Reimplementing LINQ to Objects: Part 26b - OrderBy{,Descending}/ThenBy{,Descending}
Last time we looked at IOrderedEnumerable<TElement> and I gave an implementation we could use in order to implement the public extension methods within LINQ. I'm still going to do that in this post, but it's worth mentioning something else that's coming up in another part (26d) - I'm going to revisit my OrderedEnumerable implementation.
There may be trouble ahead...
A comment on the previous post mentioned how my comparer executes the keySelector on each element every time it makes a comparison. I didn't think of that as a particularly awful problem, until I thought of this sample query to rank people's favourite colours:
var query = people.GroupBy(p => p.FavouriteColour)

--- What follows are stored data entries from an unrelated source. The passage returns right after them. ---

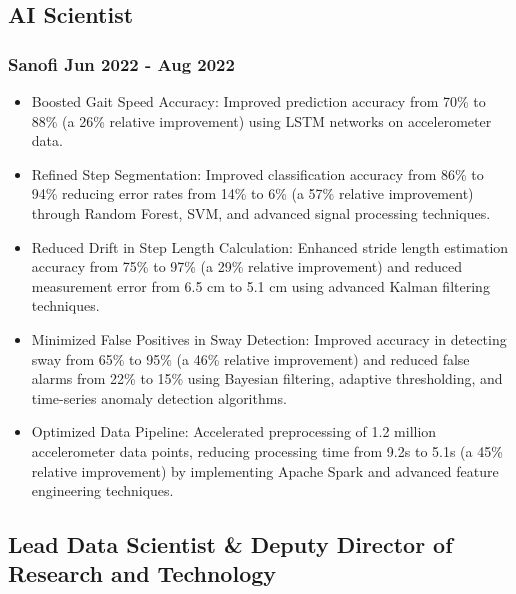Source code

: \documentclass[11pt]{article} %
\begin{document}
\subsection{AI Scientist}
\subsubsection{Sanofi \hfill Jun 2022 - Aug 2022}
\begin{itemize}
	\item Boosted Gait Speed Accuracy: Improved prediction accuracy from 70\% to 88\% (a 26\% relative improvement) using LSTM networks on accelerometer data.
	\item Refined Step Segmentation: Improved classification accuracy from 86\% to 94\% reducing error rates from 14\% to 6\% (a 57\% relative improvement) through Random Forest, SVM, and advanced signal processing techniques.
	\item Reduced Drift in Step Length Calculation: Enhanced stride length estimation accuracy from 75\% to 97\% (a 29\% relative improvement) and reduced measurement error from 6.5 cm to 5.1 cm using advanced Kalman filtering techniques.
	\item Minimized False Positives in Sway Detection: Improved accuracy in detecting sway from 65\% to 95\% (a 46\% relative improvement) and reduced false alarms from 22\% to 15\% using Bayesian filtering, adaptive thresholding, and time-series anomaly detection algorithms.
	\item Optimized Data Pipeline: Accelerated preprocessing of 1.2 million accelerometer data points, reducing processing time from 9.2s to 5.1s (a 45\% relative improvement) by implementing Apache Spark and advanced feature engineering techniques.
\end{itemize}

\subsection{Lead Data Scientist \& Deputy Director of Research and Technology}
\end{document}
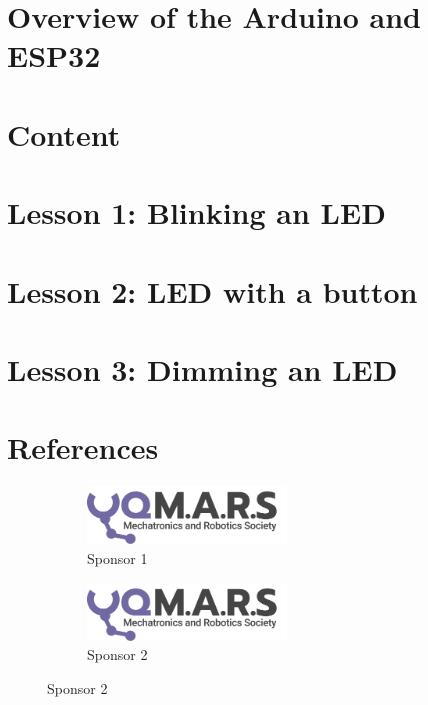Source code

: \documentclass[a4paper,12pt]{report}
\begin{document}
\section*{Overview of the Arduino and ESP32}

\newpage
\section*{Content}

\newpage
\section*{Lesson 1: Blinking an LED}

\newpage
\section*{Lesson 2: LED with a button}

\newpage
\section*{Lesson 3: Dimming an LED}

\newpage
\section*{References}



\begin{figure}[!htb]
    \captionsetup[subfigure]{labelformat=empty}
     \centering
        \begin{subfigure}[b]{0.3\textwidth}
        \centering
        \includegraphics[width=200]{Assets/Logo (Dark).png}
        \caption{Sponsor 1}
        \end{subfigure}
     \hfill
        \begin{subfigure}[b]{0.5\textwidth}
        \centering
        \includegraphics[width=200]{Assets/Logo (Dark).png}
        \caption{Sponsor 2}
        \end{subfigure}
\end{figure}
\end{document}
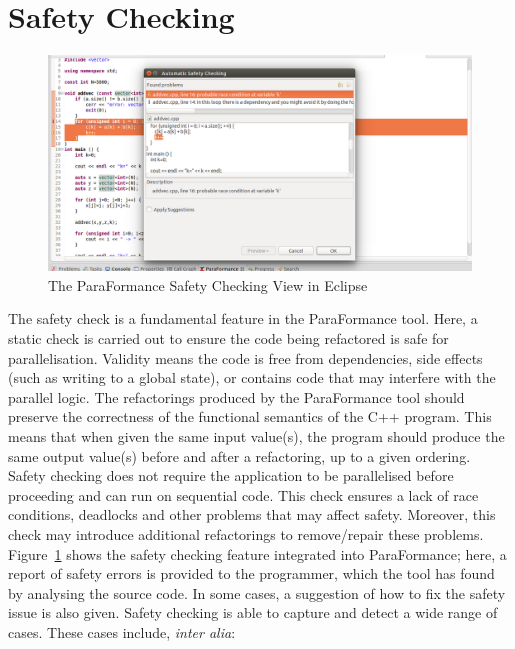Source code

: %

\section{Safety Checking}
\begin{figure}
\centering
\includegraphics[scale=0.26]{figures/pf-safety-auto-dialog.png}
\caption{The ParaFormance Safety Checking View in Eclipse}
\label{fig:safety1}
\end{figure}

The safety check is a fundamental feature in the ParaFormance tool. Here, a static check is carried out to ensure the code being refactored is safe for parallelisation. Validity means the code is free from dependencies, side effects (such as writing to a global state), or contains code that may interfere with the parallel logic.
%
The refactorings produced by the ParaFormance tool should preserve the correctness of the functional semantics of the C++ program. This means that when given the same input value(s), the program should produce the same output value(s) before and after a refactoring, up to a given ordering.
%
Safety checking does not require the application to be parallelised before proceeding and can run on sequential code. This check ensures a lack of race conditions, deadlocks and other problems that may affect safety. Moreover, this check may introduce additional refactorings to remove/repair these problems. 
%
Figure~\ref{fig:safety1} shows the safety checking feature integrated into ParaFormance; here, a report of safety errors is provided to the programmer, which the tool has found by analysing the source code.
In some cases, a suggestion of how to fix the safety issue is also given. Safety checking is able to capture and detect a wide range of cases. These cases include, \textit{inter alia}:


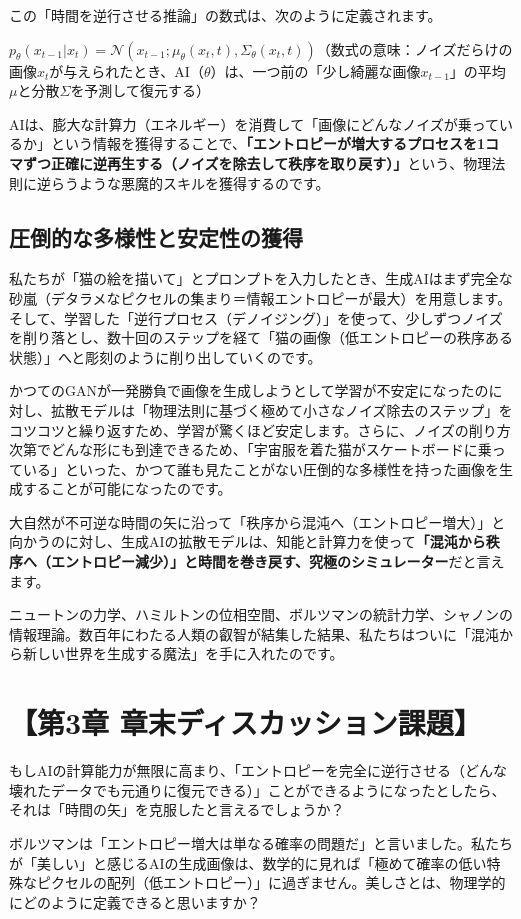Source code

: この「時間を逆行させる推論」の数式は、次のように定義されます。

\(p_\theta(x_{t-1}|x_t)=\mathcal{N}(x_{t-1};\mu_\theta(x_t,t),\Sigma_\theta(x_t,t))\)（数式の意味：ノイズだらけの画像\(x_t\)が与えられたとき、AI（\(\theta\)）は、一つ前の「少し綺麗な画像\(x_{t-1}\)」の平均\(\mu\)と分散\(\Sigma\)を予測して復元する）

AIは、膨大な計算力（エネルギー）を消費して「画像にどんなノイズが乗っているか」という情報を獲得することで、\textbf{「エントロピーが増大するプロセスを1コマずつ正確に逆再生する（ノイズを除去して秩序を取り戻す）」}という、物理法則に逆らうような悪魔的スキルを獲得するのです。

\subsection{圧倒的な多様性と安定性の獲得}

私たちが「猫の絵を描いて」とプロンプトを入力したとき、生成AIはまず完全な砂嵐（デタラメなピクセルの集まり＝情報エントロピーが最大）を用意します。そして、学習した「逆行プロセス（デノイジング）」を使って、少しずつノイズを削り落とし、数十回のステップを経て「猫の画像（低エントロピーの秩序ある状態）」へと彫刻のように削り出していくのです。

かつてのGANが一発勝負で画像を生成しようとして学習が不安定になったのに対し、拡散モデルは「物理法則に基づく極めて小さなノイズ除去のステップ」をコツコツと繰り返すため、学習が驚くほど安定します。さらに、ノイズの削り方次第でどんな形にも到達できるため、「宇宙服を着た猫がスケートボードに乗っている」といった、かつて誰も見たことがない圧倒的な多様性を持った画像を生成することが可能になったのです。

大自然が不可逆な時間の矢に沿って「秩序から混沌へ（エントロピー増大）」と向かうのに対し、生成AIの拡散モデルは、知能と計算力を使って\textbf{「混沌から秩序へ（エントロピー減少）」と時間を巻き戻す、究極のシミュレーター}だと言えます。

ニュートンの力学、ハミルトンの位相空間、ボルツマンの統計力学、シャノンの情報理論。数百年にわたる人類の叡智が結集した結果、私たちはついに「混沌から新しい世界を生成する魔法」を手に入れたのです。

\section*{【第3章 章末ディスカッション課題】}

もしAIの計算能力が無限に高まり、「エントロピーを完全に逆行させる（どんな壊れたデータでも元通りに復元できる）」ことができるようになったとしたら、それは「時間の矢」を克服したと言えるでしょうか？

ボルツマンは「エントロピー増大は単なる確率の問題だ」と言いました。私たちが「美しい」と感じるAIの生成画像は、数学的に見れば「極めて確率の低い特殊なピクセルの配列（低エントロピー）」に過ぎません。美しさとは、物理学的にどのように定義できると思いますか？




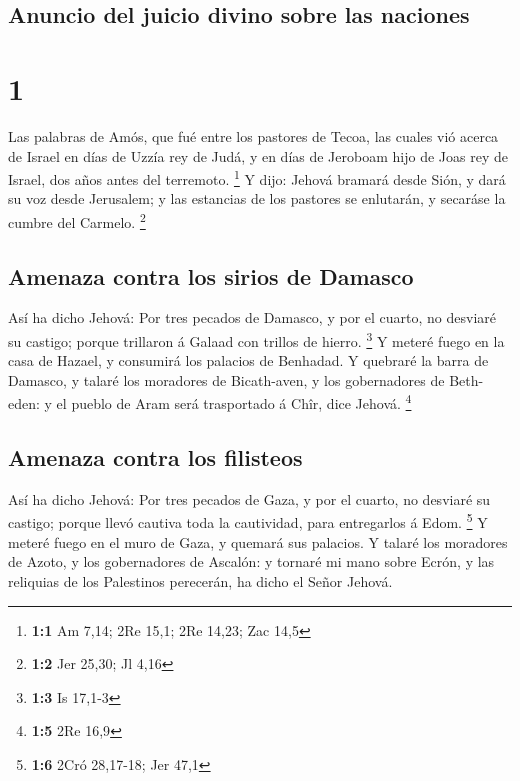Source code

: \hypertarget{anuncio-del-juicio-divino-sobre-las-naciones}{%
\subsection{Anuncio del juicio divino sobre las
naciones}\label{anuncio-del-juicio-divino-sobre-las-naciones}}

\hypertarget{section}{%
\section{1}\label{section}}

 Las palabras de Amós, que fué entre los pastores de Tecoa,
las cuales vió acerca de Israel en días de Uzzía rey de Judá, y en días
de Jeroboam hijo de Joas rey de Israel, dos años antes del terremoto.
\footnote{\textbf{1:1} Am 7,14; 2Re 15,1; 2Re 14,23; Zac 14,5}
 Y dijo: Jehová bramará desde Sión, y dará su voz desde
Jerusalem; y las estancias de los pastores se enlutarán, y secaráse la
cumbre del Carmelo. \footnote{\textbf{1:2} Jer 25,30; Jl 4,16}

\hypertarget{amenaza-contra-los-sirios-de-damasco}{%
\subsection{Amenaza contra los sirios de
Damasco}\label{amenaza-contra-los-sirios-de-damasco}}

 Así ha dicho Jehová: Por tres pecados de Damasco, y por el
cuarto, no desviaré su castigo; porque trillaron á Galaad con trillos de
hierro. \footnote{\textbf{1:3} Is 17,1-3}  Y meteré fuego en
la casa de Hazael, y consumirá los palacios de Benhadad.  Y
quebraré la barra de Damasco, y talaré los moradores de Bicath-aven, y
los gobernadores de Beth-eden: y el pueblo de Aram será trasportado á
Chîr, dice Jehová. \footnote{\textbf{1:5} 2Re 16,9}

\hypertarget{amenaza-contra-los-filisteos}{%
\subsection{Amenaza contra los
filisteos}\label{amenaza-contra-los-filisteos}}

 Así ha dicho Jehová: Por tres pecados de Gaza, y por el
cuarto, no desviaré su castigo; porque llevó cautiva toda la cautividad,
para entregarlos á Edom. \footnote{\textbf{1:6} 2Cró 28,17-18; Jer 47,1}
 Y meteré fuego en el muro de Gaza, y quemará sus palacios.
 Y talaré los moradores de Azoto, y los gobernadores de
Ascalón: y tornaré mi mano sobre Ecrón, y las reliquias de los
Palestinos perecerán, ha dicho el Señor Jehová.

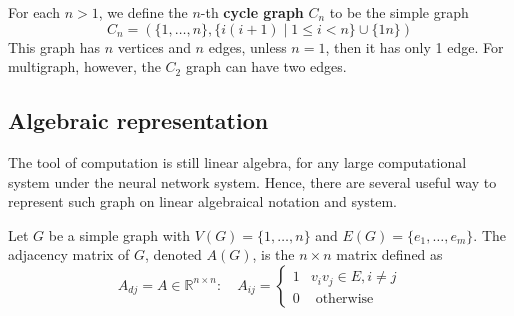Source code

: \begin{definition}
    For each $n>1$, we define the $n$-th \textbf{cycle graph} $C_n$ to be the simple graph \begin{equation}
        C_n = (\{1,\dots,n\}, \{ i(i+1) \mid 1 \leq i < n \} \cup \{1n\} )
    \end{equation}
    This graph has $n$ vertices and $n$ edges, unless $n=1$, then it has only 1 edge. For multigraph, however, the $C_2$ graph can have two edges. 
\end{definition}


\subsection{Algebraic representation}
The tool of computation is still linear algebra, for any large computational system under the neural network system. Hence, there are several useful way to represent such graph on linear algebraical notation and system. 
\begin{definition}
    Let $G$ be a simple graph with $V(G)=\{1,\dots,n\}$ and $E(G)= \{e_1, \dots, e_m\}$. The adjacency matrix of $G$, denoted $A(G)$, is the $n\times n$ matrix defined as \begin{equation}
        A_{dj} = A \in \mathbb{R}^{n\times n}: \quad A_{ij} = \begin{cases}
            1 & v_i v_j \in E, i \neq j \\
            0 & \text{ otherwise}
        \end{cases}
    \end{equation}
\end{definition}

.OrderByDescending(g => g.Count())
.Select(g => g.Key);
Eek. Now every time we compare two elements, we have to count everything in a group. Ironically, I believe that counting the items in a group is fast using the LINQ to Objects implementation, but not in mine - something I may fix later on. But with LINQ to Objects, this wouldn't cause a problem in the first place!
There are ways to make this use an efficient key selector, of course - a simple Select before the OrderByDescending call would do fine... but it would be nicer if it wasn't a problem in the first place. Basically we want to extract the keys for each element once, and then compare them repeatedly when we need to. This would also allow us to shuffle a sequence using code such as this:
Random rng = new Random();
var shuffled = collection.OrderBy(x => rng.NextDouble());
I'm not advocating that way of shuffling, admittedly - but it would be nice if it didn't cause significant problems, which it currently would, as the key selector is non-deterministic.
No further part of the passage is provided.